§ Your instructions: "Clean" is the word to look for; copy each line of the listing where it occurs.

§ Extracted information:
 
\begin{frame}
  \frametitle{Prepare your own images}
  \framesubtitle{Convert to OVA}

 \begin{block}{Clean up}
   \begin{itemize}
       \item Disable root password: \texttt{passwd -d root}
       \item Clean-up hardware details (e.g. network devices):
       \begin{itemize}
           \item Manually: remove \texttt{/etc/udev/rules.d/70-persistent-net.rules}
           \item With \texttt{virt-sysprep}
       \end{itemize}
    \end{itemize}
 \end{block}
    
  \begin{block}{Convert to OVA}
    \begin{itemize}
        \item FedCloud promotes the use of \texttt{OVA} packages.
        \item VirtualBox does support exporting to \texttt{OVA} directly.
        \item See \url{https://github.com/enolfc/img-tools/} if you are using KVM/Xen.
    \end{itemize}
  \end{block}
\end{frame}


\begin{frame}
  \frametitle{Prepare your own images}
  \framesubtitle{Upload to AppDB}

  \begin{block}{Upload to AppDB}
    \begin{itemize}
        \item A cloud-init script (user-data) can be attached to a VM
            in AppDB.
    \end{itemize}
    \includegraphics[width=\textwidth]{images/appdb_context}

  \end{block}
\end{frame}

--

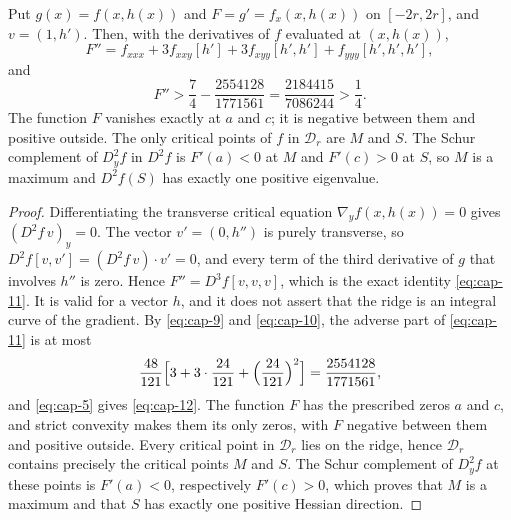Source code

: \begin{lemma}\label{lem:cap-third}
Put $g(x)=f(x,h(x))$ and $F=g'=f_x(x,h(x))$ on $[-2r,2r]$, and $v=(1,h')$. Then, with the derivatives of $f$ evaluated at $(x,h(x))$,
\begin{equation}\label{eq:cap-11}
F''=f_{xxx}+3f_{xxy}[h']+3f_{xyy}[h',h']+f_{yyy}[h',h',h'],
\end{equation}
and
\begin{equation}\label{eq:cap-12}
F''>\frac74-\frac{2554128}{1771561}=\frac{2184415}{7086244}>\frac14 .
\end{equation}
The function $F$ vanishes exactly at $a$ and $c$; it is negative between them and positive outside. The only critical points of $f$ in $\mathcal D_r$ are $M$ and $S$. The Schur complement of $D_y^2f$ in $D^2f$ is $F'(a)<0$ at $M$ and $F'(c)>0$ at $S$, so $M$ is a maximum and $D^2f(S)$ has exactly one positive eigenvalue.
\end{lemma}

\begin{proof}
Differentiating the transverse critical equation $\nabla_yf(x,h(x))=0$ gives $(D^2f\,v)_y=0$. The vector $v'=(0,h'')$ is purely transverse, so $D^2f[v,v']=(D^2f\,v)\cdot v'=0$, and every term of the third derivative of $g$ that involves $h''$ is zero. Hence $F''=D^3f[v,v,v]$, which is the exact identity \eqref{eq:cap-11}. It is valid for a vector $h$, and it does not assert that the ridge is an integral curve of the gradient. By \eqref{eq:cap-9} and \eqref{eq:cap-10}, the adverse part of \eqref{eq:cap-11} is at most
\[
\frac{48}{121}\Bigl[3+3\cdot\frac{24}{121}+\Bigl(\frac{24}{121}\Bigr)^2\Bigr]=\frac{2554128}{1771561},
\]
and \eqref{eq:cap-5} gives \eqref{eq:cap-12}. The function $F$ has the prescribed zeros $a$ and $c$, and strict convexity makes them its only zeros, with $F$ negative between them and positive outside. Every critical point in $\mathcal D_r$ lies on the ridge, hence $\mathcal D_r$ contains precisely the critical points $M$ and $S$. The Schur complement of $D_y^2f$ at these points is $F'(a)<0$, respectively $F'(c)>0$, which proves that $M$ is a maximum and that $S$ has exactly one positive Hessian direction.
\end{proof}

§ Task output:
 \begin{block}{Clean up}
       \item Clean-up hardware details (e.g. network devices):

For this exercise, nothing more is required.